ASSIGNED TASK. Without including the pictures, copy out every line below.

EXCERPTED DATA.
—————
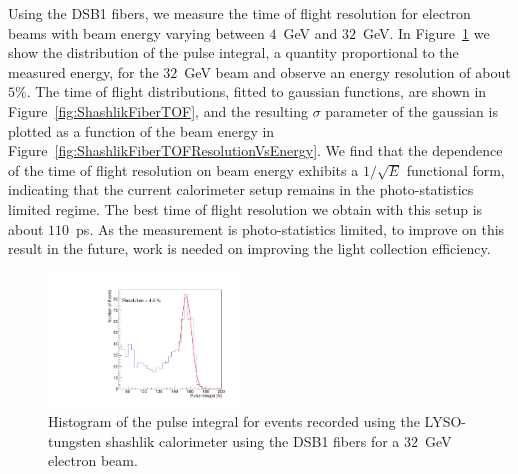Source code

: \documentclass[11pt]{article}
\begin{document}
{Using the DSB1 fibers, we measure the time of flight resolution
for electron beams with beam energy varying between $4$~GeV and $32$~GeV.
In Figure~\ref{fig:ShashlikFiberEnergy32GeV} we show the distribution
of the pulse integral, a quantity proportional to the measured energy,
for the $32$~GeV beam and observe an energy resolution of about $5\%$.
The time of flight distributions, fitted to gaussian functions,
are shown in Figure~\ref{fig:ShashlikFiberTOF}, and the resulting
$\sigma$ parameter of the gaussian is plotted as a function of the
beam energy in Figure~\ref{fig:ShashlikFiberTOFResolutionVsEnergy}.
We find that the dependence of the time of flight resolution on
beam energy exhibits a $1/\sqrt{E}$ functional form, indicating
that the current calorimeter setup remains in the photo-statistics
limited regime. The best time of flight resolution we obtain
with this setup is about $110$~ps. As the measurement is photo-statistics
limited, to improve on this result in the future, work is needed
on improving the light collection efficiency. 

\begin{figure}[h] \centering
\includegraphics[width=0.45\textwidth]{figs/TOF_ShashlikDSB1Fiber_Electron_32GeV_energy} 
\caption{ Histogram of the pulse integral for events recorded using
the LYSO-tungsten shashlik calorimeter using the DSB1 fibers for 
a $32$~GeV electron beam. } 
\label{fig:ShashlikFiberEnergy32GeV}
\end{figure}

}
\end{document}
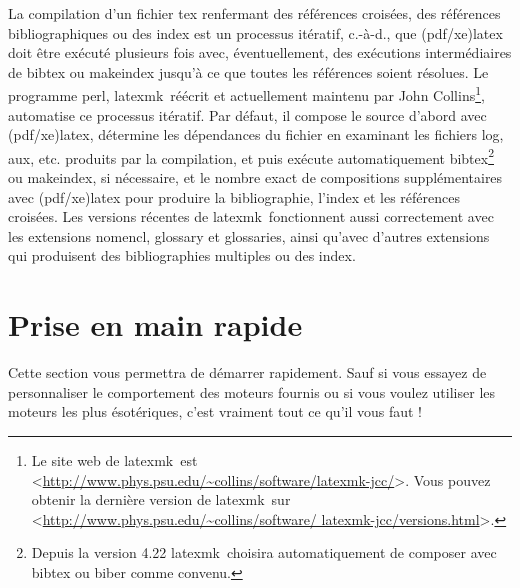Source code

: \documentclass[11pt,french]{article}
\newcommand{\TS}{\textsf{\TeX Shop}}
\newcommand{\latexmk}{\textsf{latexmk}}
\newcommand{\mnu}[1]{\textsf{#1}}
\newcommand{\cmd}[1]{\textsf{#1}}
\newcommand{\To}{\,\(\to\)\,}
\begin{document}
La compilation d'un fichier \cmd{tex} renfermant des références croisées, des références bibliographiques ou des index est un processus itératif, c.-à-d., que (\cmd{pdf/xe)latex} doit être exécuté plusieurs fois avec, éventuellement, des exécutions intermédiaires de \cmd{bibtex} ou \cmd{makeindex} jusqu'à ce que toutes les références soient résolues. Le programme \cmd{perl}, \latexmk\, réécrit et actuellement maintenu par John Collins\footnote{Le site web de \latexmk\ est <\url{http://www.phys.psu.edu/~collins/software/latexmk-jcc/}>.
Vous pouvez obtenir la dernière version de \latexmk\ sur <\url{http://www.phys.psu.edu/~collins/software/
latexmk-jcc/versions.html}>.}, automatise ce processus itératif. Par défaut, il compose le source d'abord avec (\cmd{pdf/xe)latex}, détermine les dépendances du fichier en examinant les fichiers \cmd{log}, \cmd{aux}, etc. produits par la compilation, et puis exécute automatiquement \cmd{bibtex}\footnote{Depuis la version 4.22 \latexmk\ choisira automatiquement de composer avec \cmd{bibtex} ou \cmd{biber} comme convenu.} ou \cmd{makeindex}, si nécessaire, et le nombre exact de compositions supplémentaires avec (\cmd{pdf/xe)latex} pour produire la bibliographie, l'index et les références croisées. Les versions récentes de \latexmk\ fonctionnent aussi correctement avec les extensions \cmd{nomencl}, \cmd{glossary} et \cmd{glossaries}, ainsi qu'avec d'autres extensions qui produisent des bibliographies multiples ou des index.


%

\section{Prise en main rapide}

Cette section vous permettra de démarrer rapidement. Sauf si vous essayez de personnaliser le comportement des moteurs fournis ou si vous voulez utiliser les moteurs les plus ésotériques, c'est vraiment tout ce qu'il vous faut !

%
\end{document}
—————
ANSWER BOX.
Source code

: \documentclass[11pt]{article}
\begin{document}
{Using the DSB1 fibers, we measure the time of flight resolution
for electron beams with beam energy varying between $4$~GeV and $32$~GeV.
In Figure~\ref{fig:ShashlikFiberEnergy32GeV} we show the distribution
of the pulse integral, a quantity proportional to the measured energy,
for the $32$~GeV beam and observe an energy resolution of about $5\%$.
The time of flight distributions, fitted to gaussian functions,
are shown in Figure~\ref{fig:ShashlikFiberTOF}, and the resulting
$\sigma$ parameter of the gaussian is plotted as a function of the
beam energy in Figure~\ref{fig:ShashlikFiberTOFResolutionVsEnergy}.
We find that the dependence of the time of flight resolution on
beam energy exhibits a $1/\sqrt{E}$ functional form, indicating
that the current calorimeter setup remains in the photo-statistics
limited regime. The best time of flight resolution we obtain
with this setup is about $110$~ps. As the measurement is photo-statistics
limited, to improve on this result in the future, work is needed
on improving the light collection efficiency. 

\begin{figure}[h] \centering
\includegraphics[width=0.45\textwidth]{figs/TOF_ShashlikDSB1Fiber_Electron_32GeV_energy} 
\caption{ Histogram of the pulse integral for events recorded using
the LYSO-tungsten shashlik calorimeter using the DSB1 fibers for 
a $32$~GeV electron beam. } 
\label{fig:ShashlikFiberEnergy32GeV}
\end{figure}

}
\end{document}
Source code

: \documentclass[11pt,french]{article}
\newcommand{\TS}{\textsf{\TeX Shop}}
\newcommand{\latexmk}{\textsf{latexmk}}
\newcommand{\mnu}[1]{\textsf{#1}}
\newcommand{\cmd}[1]{\textsf{#1}}
\newcommand{\To}{\,\(\to\)\,}
\begin{document}
La compilation d'un fichier \cmd{tex} renfermant des références croisées, des références bibliographiques ou des index est un processus itératif, c.-à-d., que (\cmd{pdf/xe)latex} doit être exécuté plusieurs fois avec, éventuellement, des exécutions intermédiaires de \cmd{bibtex} ou \cmd{makeindex} jusqu'à ce que toutes les références soient résolues. Le programme \cmd{perl}, \latexmk\, réécrit et actuellement maintenu par John Collins\footnote{Le site web de \latexmk\ est <\url{http://www.phys.psu.edu/~collins/software/latexmk-jcc/}>.
Vous pouvez obtenir la dernière version de \latexmk\ sur <\url{http://www.phys.psu.edu/~collins/software/
latexmk-jcc/versions.html}>.}, automatise ce processus itératif. Par défaut, il compose le source d'abord avec (\cmd{pdf/xe)latex}, détermine les dépendances du fichier en examinant les fichiers \cmd{log}, \cmd{aux}, etc. produits par la compilation, et puis exécute automatiquement \cmd{bibtex}\footnote{Depuis la version 4.22 \latexmk\ choisira automatiquement de composer avec \cmd{bibtex} ou \cmd{biber} comme convenu.} ou \cmd{makeindex}, si nécessaire, et le nombre exact de compositions supplémentaires avec (\cmd{pdf/xe)latex} pour produire la bibliographie, l'index et les références croisées. Les versions récentes de \latexmk\ fonctionnent aussi correctement avec les extensions \cmd{nomencl}, \cmd{glossary} et \cmd{glossaries}, ainsi qu'avec d'autres extensions qui produisent des bibliographies multiples ou des index.


%

\section{Prise en main rapide}

Cette section vous permettra de démarrer rapidement. Sauf si vous essayez de personnaliser le comportement des moteurs fournis ou si vous voulez utiliser les moteurs les plus ésotériques, c'est vraiment tout ce qu'il vous faut !

%
\end{document}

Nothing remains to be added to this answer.